= Input =
== Segment start ==

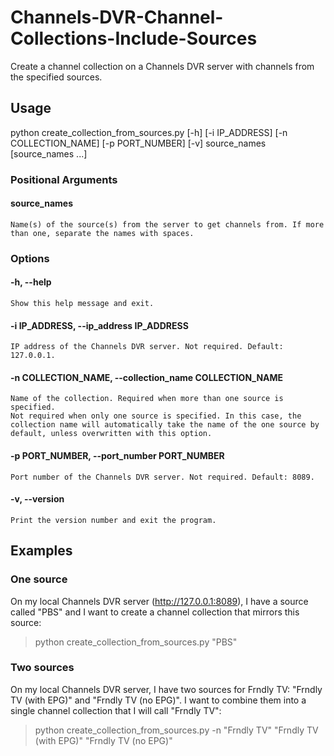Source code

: # Channels-DVR-Channel-Collections-Include-Sources
Create a channel collection on a Channels DVR server with channels from the specified sources.

## Usage

python create_collection_from_sources.py [-h] [-i IP_ADDRESS] [-n COLLECTION_NAME] [-p PORT_NUMBER] [-v] source_names [source_names ...]

### Positional Arguments  
#### source_names  
    Name(s) of the source(s) from the server to get channels from. If more than one, separate the names with spaces.  

### Options  
#### -h, --help  
    Show this help message and exit.  

#### -i IP_ADDRESS, --ip_address IP_ADDRESS    
    IP address of the Channels DVR server. Not required. Default: 127.0.0.1.  

#### -n COLLECTION_NAME, --collection_name COLLECTION_NAME  
    Name of the collection. Required when more than one source is specified.  
    Not required when only one source is specified. In this case, the collection name will automatically take the name of the one source by default, unless overwritten with this option.  
    
#### -p PORT_NUMBER, --port_number PORT_NUMBER  
    Port number of the Channels DVR server. Not required. Default: 8089.

#### -v, --version  
    Print the version number and exit the program.  

## Examples

### One source  

On my local Channels DVR server (http://127.0.0.1:8089), I have a source called "PBS" and I want to create a channel 
collection that mirrors this source:

> python create_collection_from_sources.py "PBS"

### Two sources

On my local Channels DVR server, I have two sources for Frndly TV: "Frndly TV (with EPG)" and "Frndly TV (no EPG)". I want to combine them into a single channel collection that I will call "Frndly TV":

> python create_collection_from_sources.py -n "Frndly TV" "Frndly TV (with EPG)" "Frndly TV (no EPG)"
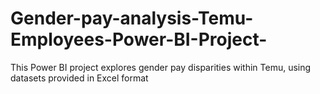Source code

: # Gender-pay-analysis-Temu-Employees-Power-BI-Project-
This Power BI project explores gender pay disparities within Temu, using datasets provided in Excel format
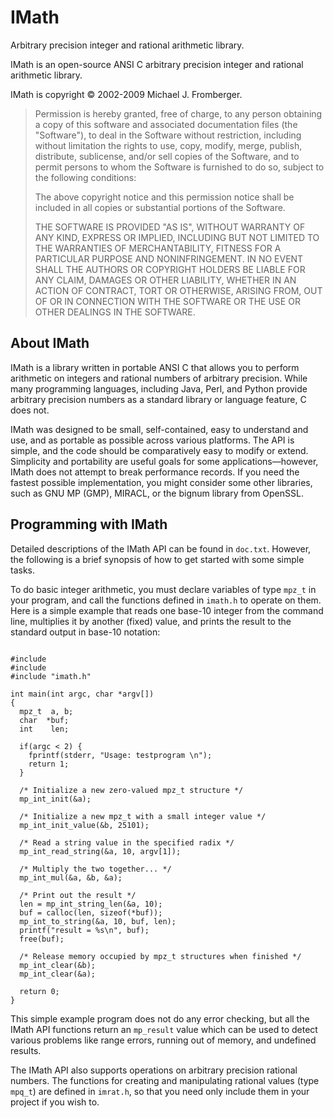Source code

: IMath
=====

Arbitrary precision integer and rational arithmetic library.

IMath is an open-source ANSI C arbitrary precision integer and rational
arithmetic library.

IMath is copyright &copy; 2002-2009 Michael J. Fromberger.

> Permission is hereby granted, free of charge, to any person obtaining a copy
> of this software and associated documentation files (the "Software"), to deal
> in the Software without restriction, including without limitation the rights
> to use, copy, modify, merge, publish, distribute, sublicense, and/or sell
> copies of the Software, and to permit persons to whom the Software is
> furnished to do so, subject to the following conditions:
>
> The above copyright notice and this permission notice shall be included in
> all copies or substantial portions of the Software.
>
> THE SOFTWARE IS PROVIDED "AS IS", WITHOUT WARRANTY OF ANY KIND, EXPRESS OR
> IMPLIED, INCLUDING BUT NOT LIMITED TO THE WARRANTIES OF MERCHANTABILITY,
> FITNESS FOR A PARTICULAR PURPOSE AND NONINFRINGEMENT.  IN NO EVENT SHALL THE
> AUTHORS OR COPYRIGHT HOLDERS BE LIABLE FOR ANY CLAIM, DAMAGES OR OTHER
> LIABILITY, WHETHER IN AN ACTION OF CONTRACT, TORT OR OTHERWISE, ARISING FROM,
> OUT OF OR IN CONNECTION WITH THE SOFTWARE OR THE USE OR OTHER DEALINGS IN THE
> SOFTWARE.


About IMath
-----------

IMath is a library written in portable ANSI C that allows you to perform
arithmetic on integers and rational numbers of arbitrary precision.  While many
programming languages, including Java, Perl, and Python provide arbitrary
precision numbers as a standard library or language feature, C does not.

IMath was designed to be small, self-contained, easy to understand and use, and
as portable as possible across various platforms.  The API is simple, and the
code should be comparatively easy to modify or extend.  Simplicity and
portability are useful goals for some applications&#8212;however, IMath does
not attempt to break performance records.  If you need the fastest possible
implementation, you might consider some other libraries, such as GNU MP (GMP),
MIRACL, or the bignum library from OpenSSL.

Programming with IMath
----------------------

Detailed descriptions of the IMath API can be found in `doc.txt`.  However, the
following is a brief synopsis of how to get started with some simple tasks.

To do basic integer arithmetic, you must declare variables of type `mpz_t` in
your program, and call the functions defined in `imath.h` to operate on them.
Here is a simple example that reads one base-10 integer from the command line,
multiplies it by another (fixed) value, and prints the result to the standard
output in base-10 notation:

<pre><code>
#include <stdio.h>
#include <stdlib.h>
#include "imath.h"

int main(int argc, char *argv[])
{
  mpz_t  a, b;
  char  *buf;
  int    len;

  if(argc < 2) {
    fprintf(stderr, "Usage: testprogram <integer>\n");
    return 1;
  }

  /* Initialize a new zero-valued mpz_t structure */
  mp_int_init(&a);

  /* Initialize a new mpz_t with a small integer value */
  mp_int_init_value(&b, 25101);

  /* Read a string value in the specified radix */
  mp_int_read_string(&a, 10, argv[1]);

  /* Multiply the two together... */
  mp_int_mul(&a, &b, &a);

  /* Print out the result */
  len = mp_int_string_len(&a, 10);
  buf = calloc(len, sizeof(*buf));
  mp_int_to_string(&a, 10, buf, len);
  printf("result = %s\n", buf);
  free(buf);

  /* Release memory occupied by mpz_t structures when finished */
  mp_int_clear(&b);
  mp_int_clear(&a);

  return 0;
}
</code></pre>

This simple example program does not do any error checking, but all the IMath
API functions return an `mp_result` value which can be used to detect various
problems like range errors, running out of memory, and undefined results.

The IMath API also supports operations on arbitrary precision rational numbers.
The functions for creating and manipulating rational values (type `mpq_t`) are
defined in `imrat.h`, so that you need only include them in your project if you
wish to.
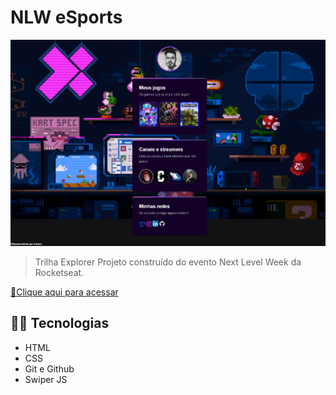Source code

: #  NLW eSports

![ visualização ](./.github/preview.png)

> Trilha Explorer
Projeto construído do evento Next Level Week da Rocketseat.

[ 🔗Clique aqui para acessar ](https://carloseocandido.github.io/nlw-esports-explorer/)

##  :man_technologist: Tecnologias

- HTML
- CSS
- Git e Github
- Swiper JS
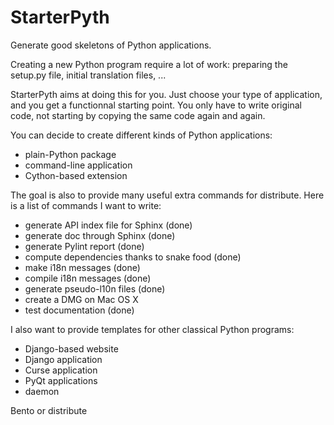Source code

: StarterPyth
===========

Generate good skeletons of Python applications.

Creating a new Python program require a lot of work: preparing the setup.py file, initial translation files, ...

StarterPyth aims at doing this for you. Just choose your type of application, and you get a functionnal starting point.
You only have to write original code, not starting by copying the same code again and again.

You can decide to create different kinds of Python applications:

  * plain-Python package
  * command-line application
  * Cython-based extension

The goal is also to provide many useful extra commands for distribute. Here is a list of commands I want to write:

  * generate API index file for Sphinx (done)
  * generate doc through Sphinx (done)
  * generate Pylint report (done)
  * compute dependencies thanks to snake food (done)
  * make i18n messages (done)
  * compile i18n messages (done)
  * generate pseudo-l10n files (done)
  * create a DMG on Mac OS X
  * test documentation (done)

I also want to provide templates for other classical Python programs:

  * Django-based website
  * Django application
  * Curse application
  * PyQt applications
  * daemon

Bento or distribute
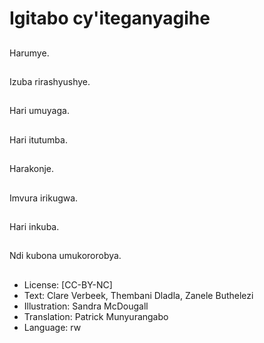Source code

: # Igitabo cy'iteganyagihe

##
Harumye.

##
Izuba rirashyushye.

##
Hari umuyaga.

##
Hari itutumba.

##
Harakonje.

##
Imvura irikugwa.

##
Hari inkuba.

##
Ndi kubona umukororobya.

##
* License: [CC-BY-NC]
* Text: Clare Verbeek, Thembani Dladla, Zanele Buthelezi
* Illustration: Sandra McDougall
* Translation: Patrick Munyurangabo
* Language: rw
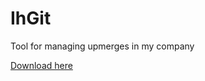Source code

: # IhGit

Tool for managing upmerges in my company

[Download here](https://github.com/TheBlubb14/IhGit/releases/download/1.0.0/IhGitWpf.exe)
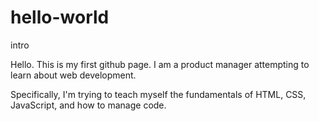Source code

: # hello-world
intro

Hello. This is my first github page. I am a product manager attempting to learn about web development. <p>
Specifically, I'm trying to teach myself the fundamentals of HTML, CSS, JavaScript, and how to manage code.
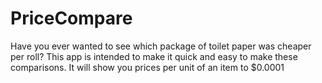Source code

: # PriceCompare

Have you ever wanted to see which package of toilet paper was cheaper per roll? This app is intended to make it quick and easy to make these comparisons. It will show you prices per unit of an item to $0.0001 
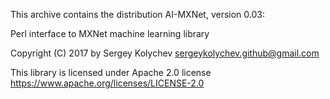 This archive contains the distribution AI-MXNet,
version 0.03:

  Perl interface to MXNet machine learning library

Copyright (C) 2017 by Sergey Kolychev <sergeykolychev.github@gmail.com>

This library is licensed under Apache 2.0 license https://www.apache.org/licenses/LICENSE-2.0

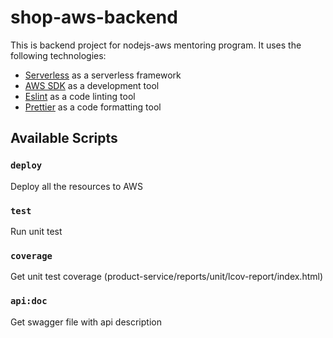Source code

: # shop-aws-backend

This is backend project for nodejs-aws mentoring program. It uses the following technologies:

- [Serverless](https://serverless.com/) as a serverless framework
- [AWS SDK](https://aws.amazon.com/sdk-for-javascript/) as a development tool 
- [Eslint](https://eslint.org/) as a code linting tool
- [Prettier](https://prettier.io/) as a code formatting tool

## Available Scripts

### `deploy`

Deploy all the resources to AWS

### `test`

Run unit test

### `coverage`

Get unit test coverage (product-service/reports/unit/lcov-report/index.html)

### `api:doc`
Get swagger file with api description
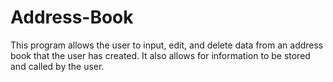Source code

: # Address-Book
This program allows the user to input, edit, and delete data from an address book that the user has created. It also allows for information to be stored and called by the user.
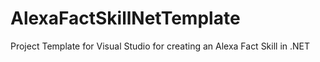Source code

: # AlexaFactSkillNetTemplate
Project Template for Visual Studio for creating an Alexa Fact Skill in .NET

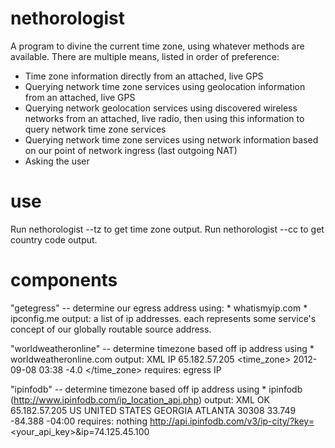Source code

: nethorologist
=============

A program to divine the current time zone, using whatever methods are
available. There are multiple means, listed in order of preference:

- Time zone information directly from an attached, live GPS
- Querying network time zone services using geolocation information from an
   attached, live GPS
- Querying network geolocation services using discovered wireless networks
   from an attached, live radio, then using this information to query network
   time zone services
- Querying network time zone services using network information based on our
   point of network ingress (last outgoing NAT)
- Asking the user


use
===

Run nethorologist --tz to get time zone output.
Run nethorologist --cc to get country code output.

components
==========

"getegress" -- determine our egress address using:
	* whatismyip.com
	* ipconfig.me
	output: a list of ip addresses. each represents some service's concept
		of our globally routable source address.


"worldweatheronline" -- determine timezone based off ip address using
	* worldweatheronline.com
	output: XML
		<?xml version="1.0" encoding="UTF-8"?>
		<data>
			<request>
				<type>IP</type>
				<query>65.182.57.205</query>
			</request>
			<time_zone>
				<localtime>2012-09-08 03:38</localtime>
				<utcOffset>-4.0</utcOffset>
			</time_zone>
		</data>
	requires: egress IP

"ipinfodb" -- determine timezone based off ip address using
	* ipinfodb (http://www.ipinfodb.com/ip_location_api.php)
	output: XML
		<?xml version="1.0" encoding="UTF-8"?>
		<Response>
			<statusCode>OK</statusCode>
			<statusMessage></statusMessage>
			<ipAddress>65.182.57.205</ipAddress>
			<countryCode>US</countryCode>
			<countryName>UNITED STATES</countryName>
			<regionName>GEORGIA</regionName>
			<cityName>ATLANTA</cityName>
			<zipCode>30308</zipCode>
			<latitude>33.749</latitude>
			<longitude>-84.388</longitude>
			<timeZone>-04:00</timeZone>
		</Response>
	requires: nothing
	http://api.ipinfodb.com/v3/ip-city/?key=<your_api_key>&ip=74.125.45.100

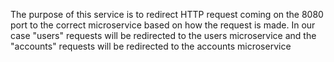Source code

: The purpose of this service is to redirect HTTP request
coming on the 8080 port to the correct microservice
based on how the request is made.
In our case "users" requests will be redirected to the users microservice
and the "accounts" requests will be redirected to the accounts microservice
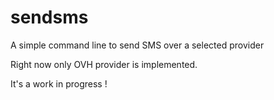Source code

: # sendsms
A simple command line to send SMS over a selected provider

Right now only OVH provider is implemented.

It's a work in progress !
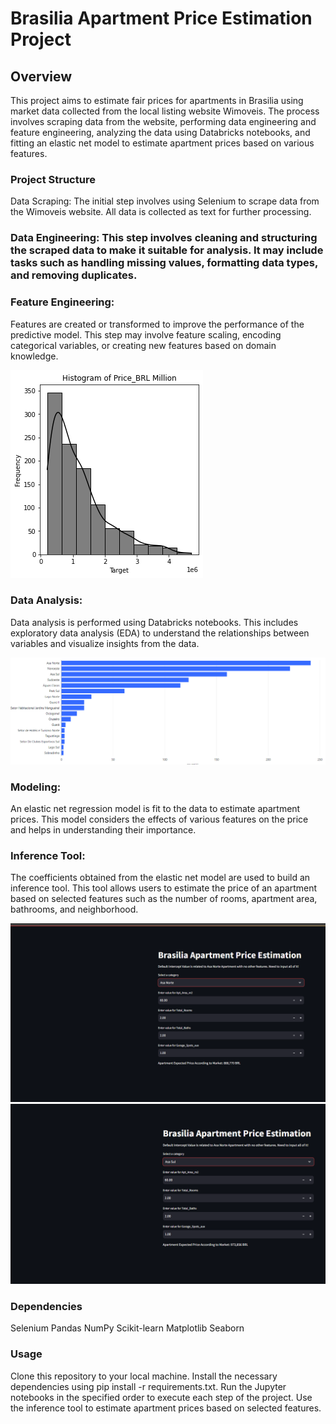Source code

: 
# Brasilia Apartment Price Estimation Project
## Overview
This project aims to estimate fair prices for apartments in Brasilia using market data collected from the local listing website Wimoveis. The process involves scraping data from the website, performing data engineering and feature engineering, analyzing the data using Databricks notebooks, and fitting an elastic net model to estimate apartment prices based on various features.

### Project Structure
Data Scraping: The initial step involves using Selenium to scrape data from the Wimoveis website. All data is collected as text for further processing.

### Data Engineering: This step involves cleaning and structuring the scraped data to make it suitable for analysis. It may include tasks such as handling missing values, formatting data types, and removing duplicates.

### Feature Engineering: 
Features are created or transformed to improve the performance of the predictive model. This step may involve feature scaling, encoding categorical variables, or creating new features based on domain knowledge.

![Target (Apartament Price) Distribution](Plots/histogram_price_wimoveis.png)

### Data Analysis: 
Data analysis is performed using Databricks notebooks. This includes exploratory data analysis (EDA) to understand the relationships between variables and visualize insights from the data.

![Neighbourhood Distribution](Plots/listing_by_neighbourhood.png)

### Modeling: 
An elastic net regression model is fit to the data to estimate apartment prices. This model considers the effects of various features on the price and helps in understanding their importance.

### Inference Tool: 
The coefficients obtained from the elastic net model are used to build an inference tool. This tool allows users to estimate the price of an apartment based on selected features such as the number of rooms, apartment area, bathrooms, and neighborhood.

![Asa Norte Neighbourhood example with 60 m2, 2 rooms, 2 baths and 1 garage spot](Plots/asa_norte_price.png)
![Asa Sul Neighbourhood example with same characteristics from Asa Norte example](Plots/asa_sul_price.png)

### Dependencies
Selenium
Pandas
NumPy
Scikit-learn
Matplotlib
Seaborn

### Usage
Clone this repository to your local machine.
Install the necessary dependencies using pip install -r requirements.txt.
Run the Jupyter notebooks in the specified order to execute each step of the project.
Use the inference tool to estimate apartment prices based on selected features.
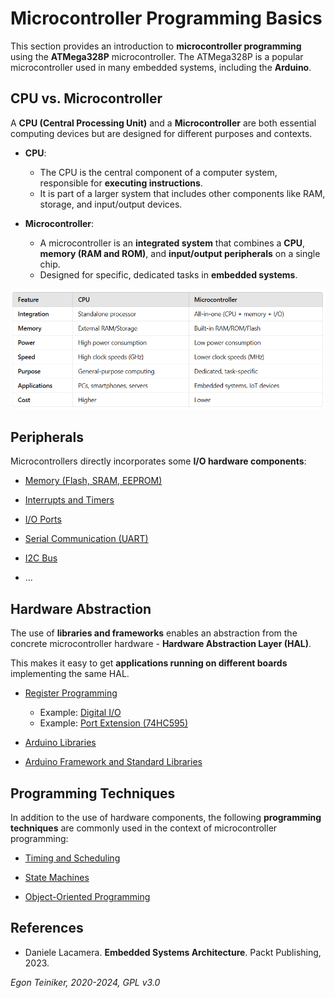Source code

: # Microcontroller Programming Basics

This section provides an introduction to **microcontroller programming**
using the **ATMega328P** microcontroller. The ATMega328P is a popular
microcontroller used in many embedded systems, including the **Arduino**.


## CPU vs. Microcontroller

A **CPU (Central Processing Unit)** and a **Microcontroller** are both essential 
computing devices but are designed for different purposes and contexts.

* **CPU**:
    * The CPU is the central component of a computer system, responsible for 
        **executing instructions**.
    * It is part of a larger system that includes other components like RAM, 
        storage, and input/output devices.

* **Microcontroller**:
    * A microcontroller is an **integrated system** that combines a **CPU**, 
        **memory (RAM and ROM)**, and **input/output peripherals** on 
        a single chip.
    * Designed for specific, dedicated tasks in **embedded systems**.

![CPU vs. Microcontroller](figures/CPUvsMicorcontroller.png)


## Peripherals

Microcontrollers directly incorporates some **I/O hardware components**:

* [Memory (Flash, SRAM, EEPROM)](memory/)

* [Interrupts and Timers](peripherals/interrupts/)

* [I/O Ports](peripherals/io-ports/)

* [Serial Communication (UART)](peripherals/serial/)

* [I2C Bus](peripherals/i2c/)

* ...


## Hardware Abstraction

The use of **libraries and frameworks** enables an abstraction from the concrete 
microcontroller hardware - **Hardware Abstraction Layer (HAL)**. 

This makes it easy to get **applications running on different boards** 
implementing the same HAL.

* [Register Programming](hardware-abstraction/register-programming/io-ports/)
    * Example: [Digital I/O](hardware-abstraction/register-programming/io-ports/)
    * Example: [Port Extension (74HC595)](hardware-abstraction/port-extension/)

* [Arduino Libraries](hardware-abstraction/arduino-library/)

* [Arduino Framework and Standard Libraries](libraries/)



## Programming Techniques

In addition to the use of hardware components, the following 
**programming techniques** are commonly used in the context of microcontroller 
programming:

* [Timing and Scheduling](timing/)

* [State Machines](state-machines/)

* [Object-Oriented Programming](oop/)


## References

* Daniele Lacamera. **Embedded Systems Architecture**. Packt Publishing, 2023.


*Egon Teiniker, 2020-2024, GPL v3.0* 
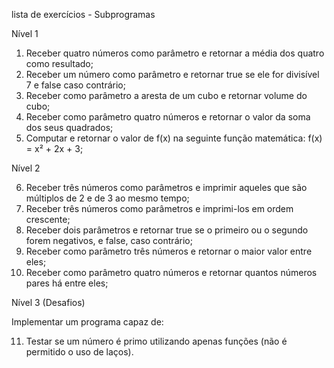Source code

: lista de exercícios - Subprogramas

Nível 1

1. Receber quatro números como parâmetro e retornar a média dos quatro como resultado;
2. Receber um número como parâmetro e retornar true se ele for divisível 7 e false caso contrário;
3. Receber como parâmetro a aresta de um cubo e retornar volume do cubo;
4. Receber como parâmetro quatro números e retornar o valor da soma dos seus quadrados;
5. Computar e retornar o valor de f(x) na seguinte função matemática: f(x) = x² + 2x + 3;

Nível 2

6. Receber três números como parâmetros e imprimir aqueles que são múltiplos de 2 e de 3 ao mesmo tempo;
7. Receber três números como parâmetros e imprimi-los em ordem crescente;
8. Receber dois parâmetros e retornar true se o primeiro ou o segundo forem negativos, e false, caso contrário;
9. Receber como parâmetro três números e retornar o maior valor entre eles;
10. Receber como parâmetro quatro números e retornar quantos números pares há entre eles;

Nível 3 (Desafios)

Implementar um programa capaz de:

11. Testar se um número é primo utilizando apenas funções (não é permitido o uso de laços).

== Segment end ==

= What you should do =
Repeat, word for word, the lines of the material above from the one holding "Imvura irikugwa." through the one holding "Hello. This is". Leave out pictures.

= Completed exercise =
Imvura irikugwa.

##
Hari inkuba.

##
Ndi kubona umukororobya.

##
* License: [CC-BY-NC]
* Text: Clare Verbeek, Thembani Dladla, Zanele Buthelezi
* Illustration: Sandra McDougall
* Translation: Patrick Munyurangabo
* Language: rw
Source code

: # IhGit

Tool for managing upmerges in my company

[Download here](https://github.com/TheBlubb14/IhGit/releases/download/1.0.0/IhGitWpf.exe)
Source code

: # hello-world
intro

Hello. This is my first github page. I am a product manager attempting to learn about web development. <p>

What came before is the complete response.